_Action item_.
Each line from the one containing "- **Other Files:**" to the end of the records below should be restated word for word; please leave out all other lines.

_Extracted data entries_.
BEGIN
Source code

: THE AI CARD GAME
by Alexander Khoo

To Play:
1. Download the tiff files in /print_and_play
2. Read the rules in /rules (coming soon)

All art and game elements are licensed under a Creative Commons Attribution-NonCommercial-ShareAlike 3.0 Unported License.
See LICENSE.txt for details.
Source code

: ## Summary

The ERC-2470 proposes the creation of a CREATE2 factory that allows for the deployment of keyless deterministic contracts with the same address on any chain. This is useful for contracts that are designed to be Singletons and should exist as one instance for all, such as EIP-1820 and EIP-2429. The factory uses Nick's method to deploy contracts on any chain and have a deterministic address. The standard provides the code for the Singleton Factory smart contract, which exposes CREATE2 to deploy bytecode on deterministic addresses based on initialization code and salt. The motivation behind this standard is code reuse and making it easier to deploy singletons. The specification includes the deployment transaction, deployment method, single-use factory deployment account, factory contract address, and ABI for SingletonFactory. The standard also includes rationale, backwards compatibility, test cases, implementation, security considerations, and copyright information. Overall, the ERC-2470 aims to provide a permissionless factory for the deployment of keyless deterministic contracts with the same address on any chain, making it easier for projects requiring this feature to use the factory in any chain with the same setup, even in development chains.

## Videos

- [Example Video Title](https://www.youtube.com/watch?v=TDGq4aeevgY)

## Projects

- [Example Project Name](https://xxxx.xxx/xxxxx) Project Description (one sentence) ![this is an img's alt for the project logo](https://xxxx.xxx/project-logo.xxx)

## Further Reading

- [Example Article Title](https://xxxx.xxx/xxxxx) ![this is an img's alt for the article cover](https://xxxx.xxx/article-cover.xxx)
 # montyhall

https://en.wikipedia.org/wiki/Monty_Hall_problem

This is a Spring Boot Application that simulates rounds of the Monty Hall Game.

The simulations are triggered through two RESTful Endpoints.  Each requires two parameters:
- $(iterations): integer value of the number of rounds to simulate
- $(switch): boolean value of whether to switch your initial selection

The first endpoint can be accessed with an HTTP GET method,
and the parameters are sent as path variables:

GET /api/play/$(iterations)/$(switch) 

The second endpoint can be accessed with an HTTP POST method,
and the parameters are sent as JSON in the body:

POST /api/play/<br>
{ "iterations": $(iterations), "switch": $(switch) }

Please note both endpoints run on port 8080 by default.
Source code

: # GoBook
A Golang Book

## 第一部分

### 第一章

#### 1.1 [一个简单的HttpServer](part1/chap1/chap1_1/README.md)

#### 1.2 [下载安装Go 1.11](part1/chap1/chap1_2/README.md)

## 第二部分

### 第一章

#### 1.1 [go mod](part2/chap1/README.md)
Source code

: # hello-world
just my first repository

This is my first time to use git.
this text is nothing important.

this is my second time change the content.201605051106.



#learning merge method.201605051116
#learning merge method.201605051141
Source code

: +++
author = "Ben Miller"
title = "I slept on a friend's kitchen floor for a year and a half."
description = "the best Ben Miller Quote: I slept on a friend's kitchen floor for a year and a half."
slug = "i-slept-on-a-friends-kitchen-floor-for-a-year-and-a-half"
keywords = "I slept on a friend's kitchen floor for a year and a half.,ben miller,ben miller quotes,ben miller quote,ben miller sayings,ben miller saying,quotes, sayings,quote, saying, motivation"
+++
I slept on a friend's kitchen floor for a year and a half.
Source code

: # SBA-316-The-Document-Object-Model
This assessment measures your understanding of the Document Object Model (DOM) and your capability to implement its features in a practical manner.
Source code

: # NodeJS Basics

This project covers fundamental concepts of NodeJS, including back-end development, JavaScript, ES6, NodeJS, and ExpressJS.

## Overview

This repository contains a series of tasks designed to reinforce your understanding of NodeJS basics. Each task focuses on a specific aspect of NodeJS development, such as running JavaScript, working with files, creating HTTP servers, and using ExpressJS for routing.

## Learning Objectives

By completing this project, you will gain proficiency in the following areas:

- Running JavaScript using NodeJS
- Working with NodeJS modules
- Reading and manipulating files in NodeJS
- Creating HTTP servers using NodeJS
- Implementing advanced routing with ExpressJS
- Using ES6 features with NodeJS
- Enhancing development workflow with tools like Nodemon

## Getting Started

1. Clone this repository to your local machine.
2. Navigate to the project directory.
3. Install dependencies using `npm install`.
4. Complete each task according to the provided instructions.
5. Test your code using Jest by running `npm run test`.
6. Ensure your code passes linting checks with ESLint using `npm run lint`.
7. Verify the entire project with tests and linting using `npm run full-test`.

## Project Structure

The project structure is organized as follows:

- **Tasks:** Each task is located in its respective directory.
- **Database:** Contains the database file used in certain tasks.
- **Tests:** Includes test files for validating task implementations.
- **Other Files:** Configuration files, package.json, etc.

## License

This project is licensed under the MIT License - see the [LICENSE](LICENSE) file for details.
END
_Answer space_.
- **Other Files:** Configuration files, package.json, etc.

## License

This project is licensed under the MIT License - see the [LICENSE](LICENSE) file for details.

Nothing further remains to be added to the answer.